In various medical fields, such as stomatology and orthopedics, biomaterials designed for bone regeneration play a crucial role. These materials must adhere to a broad spectrum of specifications, including biocompatibility, osseoinduction, controlled bioactivity, an acceptable degradation rate, and appropriate mechanical and physical properties (e.g., density and porosity) [1,2,3].
Over the last decade, there has been a significant surge in the utilization of synthetic biomaterials for the replacement and repair of bone tissue damaged by injury or disease.
The field of bone tissue engineering represents a promising frontier within regenerative medicine, offering potential solutions for the restoration and replacement of damaged or lost bone tissue. Researchers have explored a variety of materials, each possessing distinctive advantages and inherent limitations, shaping the evolving landscape of bone regeneration. Among the most well-known biomaterials studied over time are hydroxyapatite, tricalcium phosphate, bioglass, collagen-based materials, magnesium-based alloys, and polycaprolactone.
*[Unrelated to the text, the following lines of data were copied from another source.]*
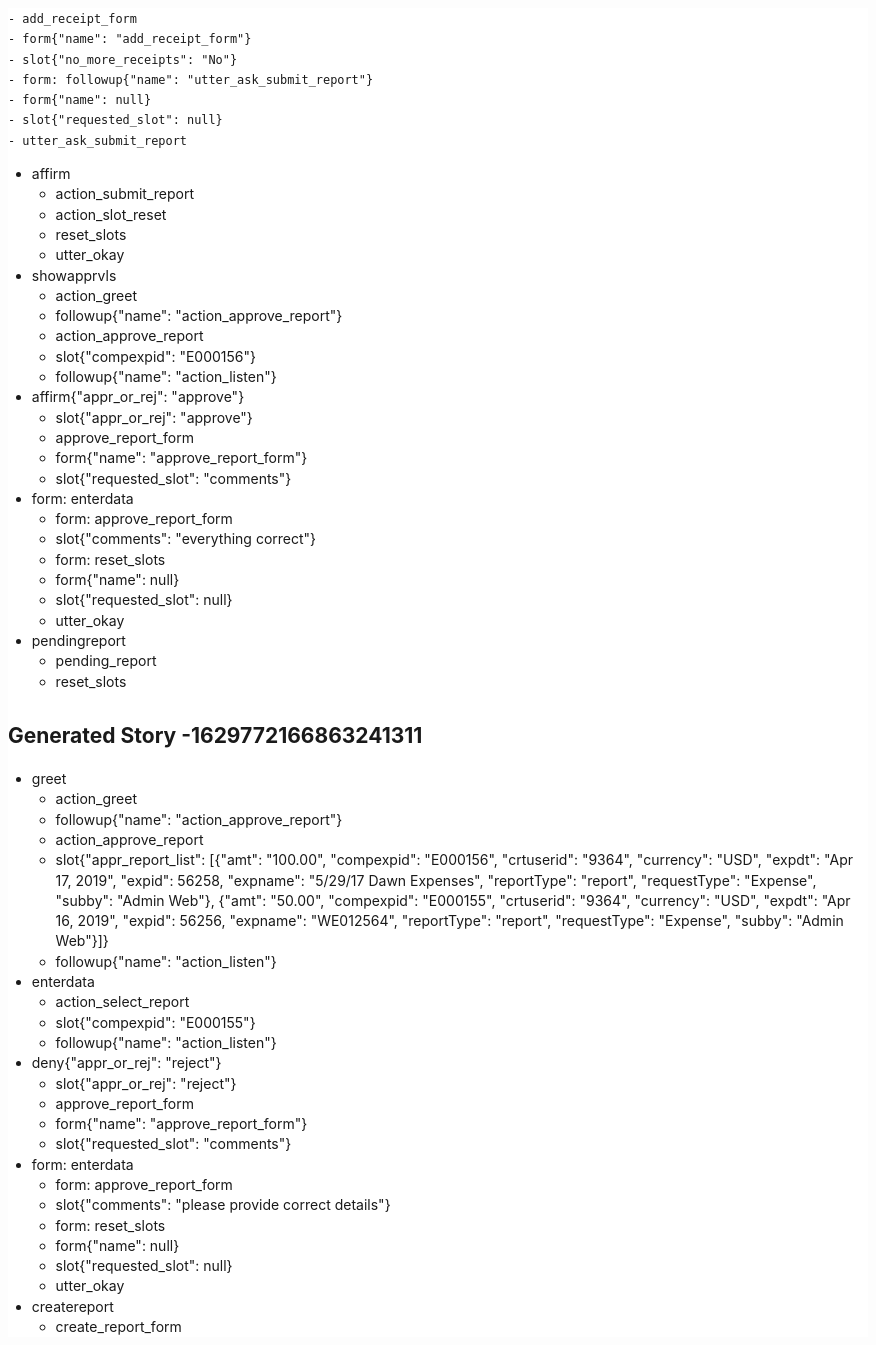     - add_receipt_form
    - form{"name": "add_receipt_form"}
    - slot{"no_more_receipts": "No"}
    - form: followup{"name": "utter_ask_submit_report"}
    - form{"name": null}
    - slot{"requested_slot": null}
    - utter_ask_submit_report
* affirm
    - action_submit_report
    - action_slot_reset
    - reset_slots
    - utter_okay
* showapprvls
    - action_greet
    - followup{"name": "action_approve_report"}
    - action_approve_report
    - slot{"compexpid": "E000156"}
    - followup{"name": "action_listen"}
* affirm{"appr_or_rej": "approve"}
    - slot{"appr_or_rej": "approve"}
    - approve_report_form
    - form{"name": "approve_report_form"}
    - slot{"requested_slot": "comments"}
* form: enterdata
    - form: approve_report_form
    - slot{"comments": "everything correct"}
    - form: reset_slots
    - form{"name": null}
    - slot{"requested_slot": null}
    - utter_okay
* pendingreport
    - pending_report
    - reset_slots

## Generated Story -1629772166863241311
* greet
    - action_greet
    - followup{"name": "action_approve_report"}
    - action_approve_report
    - slot{"appr_report_list": [{"amt": "100.00", "compexpid": "E000156", "crtuserid": "9364", "currency": "USD", "expdt": "Apr 17, 2019", "expid": 56258, "expname": "5/29/17 Dawn Expenses", "reportType": "report", "requestType": "Expense", "subby": "Admin Web"}, {"amt": "50.00", "compexpid": "E000155", "crtuserid": "9364", "currency": "USD", "expdt": "Apr 16, 2019", "expid": 56256, "expname": "WE012564", "reportType": "report", "requestType": "Expense", "subby": "Admin Web"}]}
    - followup{"name": "action_listen"}
* enterdata
    - action_select_report
    - slot{"compexpid": "E000155"}
    - followup{"name": "action_listen"}
* deny{"appr_or_rej": "reject"}
    - slot{"appr_or_rej": "reject"}
    - approve_report_form
    - form{"name": "approve_report_form"}
    - slot{"requested_slot": "comments"}
* form: enterdata
    - form: approve_report_form
    - slot{"comments": "please provide correct details"}
    - form: reset_slots
    - form{"name": null}
    - slot{"requested_slot": null}
    - utter_okay
* createreport
    - create_report_form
Notably, bioceramics based on calcium phosphate (e.g., hydroxyapatite—HAp, β-tricalcium phosphate—β-TCP, HAp/β-TCP) [2] and calcium-silicates (such as bioactive calcium-silicate glasses) have emerged as the most widely employed materials for bone regeneration.
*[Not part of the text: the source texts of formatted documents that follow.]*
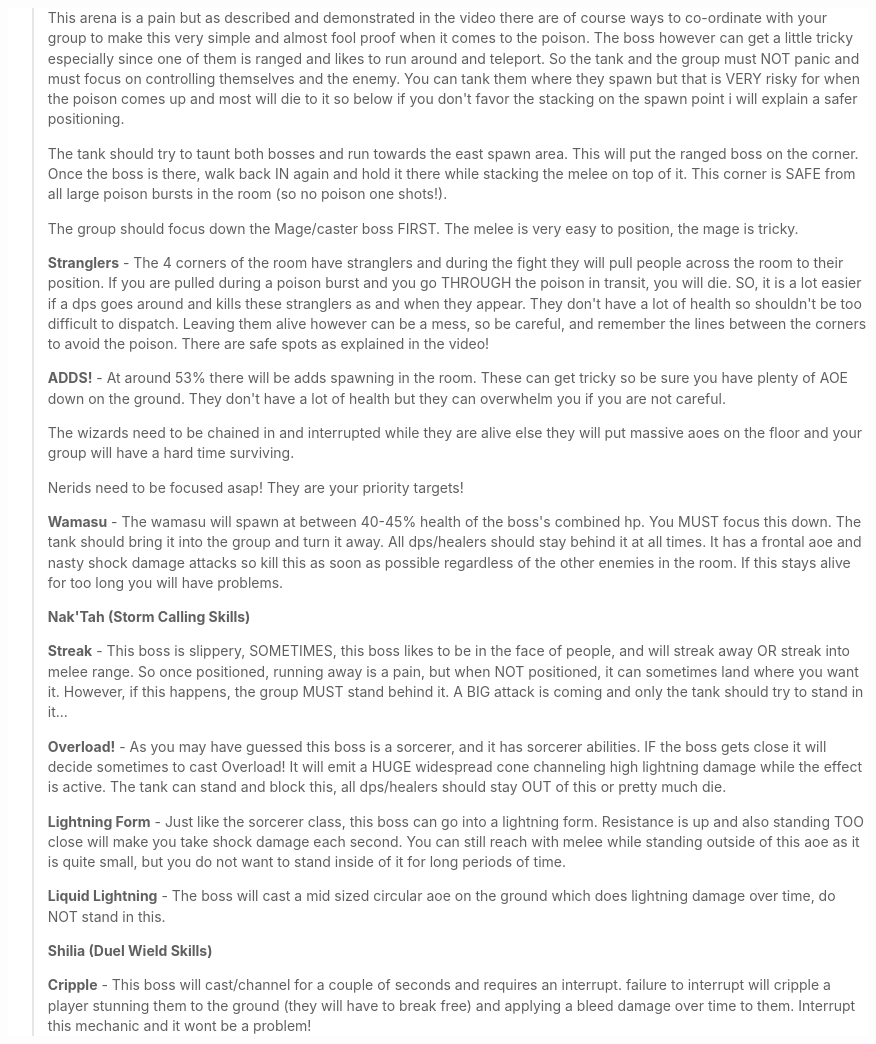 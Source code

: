> This arena is a pain but as described and demonstrated in the video there are of course ways to co-ordinate with your group to make this very simple and almost fool proof when it comes to the poison. The boss however can get a little tricky especially since one of them is ranged and likes to run around and teleport. So the tank and the group must NOT panic and must focus on controlling themselves and the enemy. You can tank them where they spawn but that is VERY risky for when the poison comes up and most will die to it so below if you don't favor the stacking on the spawn point i will explain a safer positioning.
> 
> The tank should try to taunt both bosses and run towards the east spawn area. This will put the ranged boss on the corner. Once the boss is there, walk back IN again and hold it there while stacking the melee on top of it. This corner is SAFE from all large poison bursts in the room (so no poison one shots!).
> 
> The group should focus down the Mage/caster boss FIRST. The melee is very easy to position, the mage is tricky.
> 
> **Stranglers** - The 4 corners of the room have stranglers and during the fight they will pull people across the room to their position. If you are pulled during a poison burst and you go THROUGH the poison in transit, you will die. SO, it is a lot easier if a dps goes around and kills these stranglers as and when they appear. They don't have a lot of health so shouldn't be too difficult to dispatch. Leaving them alive however can be a mess, so be careful, and remember the lines between the corners to avoid the poison. There are safe spots as explained in the video!
> 
> **ADDS!** - At around 53% there will be adds spawning in the room. These can get tricky so be sure you have plenty of AOE down on the ground. They don't have a lot of health but they can overwhelm you if you are not careful.
> 
> The wizards need to be chained in and interrupted while they are alive else they will put massive aoes on the floor and your group will have a hard time surviving.
> 
> Nerids need to be focused asap! They are your priority targets!
> 
> **Wamasu** - The wamasu will spawn at between 40-45% health of the boss's combined hp. You MUST focus this down. The tank should bring it into the group and turn it away. All dps/healers should stay behind it at all times. It has a frontal aoe and nasty shock damage attacks so kill this as soon as possible regardless of the other enemies in the room. If this stays alive for too long you will have problems.
> 
> **Nak'Tah (Storm Calling Skills)**
> 
> **Streak** - This boss is slippery, SOMETIMES, this boss likes to be in the face of people, and will streak away OR streak into melee range. So once positioned, running away is a pain, but when NOT positioned, it can sometimes land where you want it. However, if this happens, the group MUST stand behind it. A BIG attack is coming and only the tank should try to stand in it...
> 
> **Overload!** - As you may have guessed this boss is a sorcerer, and it has sorcerer abilities. IF the boss gets close it will decide sometimes to cast Overload! It will emit a HUGE widespread cone channeling high lightning damage while the effect is active. The tank can stand and block this, all dps/healers should stay OUT of this or pretty much die.
> 
> **Lightning Form** - Just like the sorcerer class, this boss can go into a lightning form. Resistance is up and also standing TOO close will make you take shock damage each second. You can still reach with melee while standing outside of this aoe as it is quite small, but you do not want to stand inside of it for long periods of time.
> 
> **Liquid Lightning** - The boss will cast a mid sized circular aoe on the ground which does lightning damage over time, do NOT stand in this.
> 
> **Shilia (Duel Wield Skills)**
> 
> **Cripple** - This boss will cast/channel for a couple of seconds and requires an interrupt. failure to interrupt will cripple a player stunning them to the ground (they will have to break free) and applying a bleed damage over time to them. Interrupt this mechanic and it wont be a problem!
>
Hydroxyapatite (HA), a bioceramic closely mirroring the mineral composition of natural bone, has attracted attention due to its biocompatibility and osteoconductive properties. Nevertheless, its brittleness poses a challenge for applications demanding robust load-bearing, and its limited resorbability introduces complexities for long-term remodeling [4]. On the other hand, tricalcium phosphate (TCP) displays increased solubility compared to HA, but its mechanical strength may fall short for scenarios requiring substantial load-bearing capabilities [5]. Bioactive glass, with its ability to encourage osteoconduction and stimulate bone formation, presents a promising avenue. However, hurdles arise from its inadequate mechanical strength for load-bearing situations and difficulties in controlling resorption rates [6]. Materials based on collagen, designed to emulate the natural extracellular matrix, provide a biocompatible and biodegradable scaffold for cell attachment. Nevertheless, concerns surrounding their low mechanical strength and rapid degradation draw attention to the potential challenges associated with long-term structural integrity [7]. The exploration of magnesium-based alloys, combining biodegradability with mechanical properties resembling bone, emerges as a novel frontier. However, issues such as rapid corrosion leading to gas production and inflammation highlight the need for refinement in degradation control [8]. Polycaprolactone (PCL), a biodegradable polymer, provides mechanical support but may encounter challenges in aligning degradation rates with new tissue formation, underscoring the ongoing need for materials with enhanced bioactivity and osteoinductivity [9].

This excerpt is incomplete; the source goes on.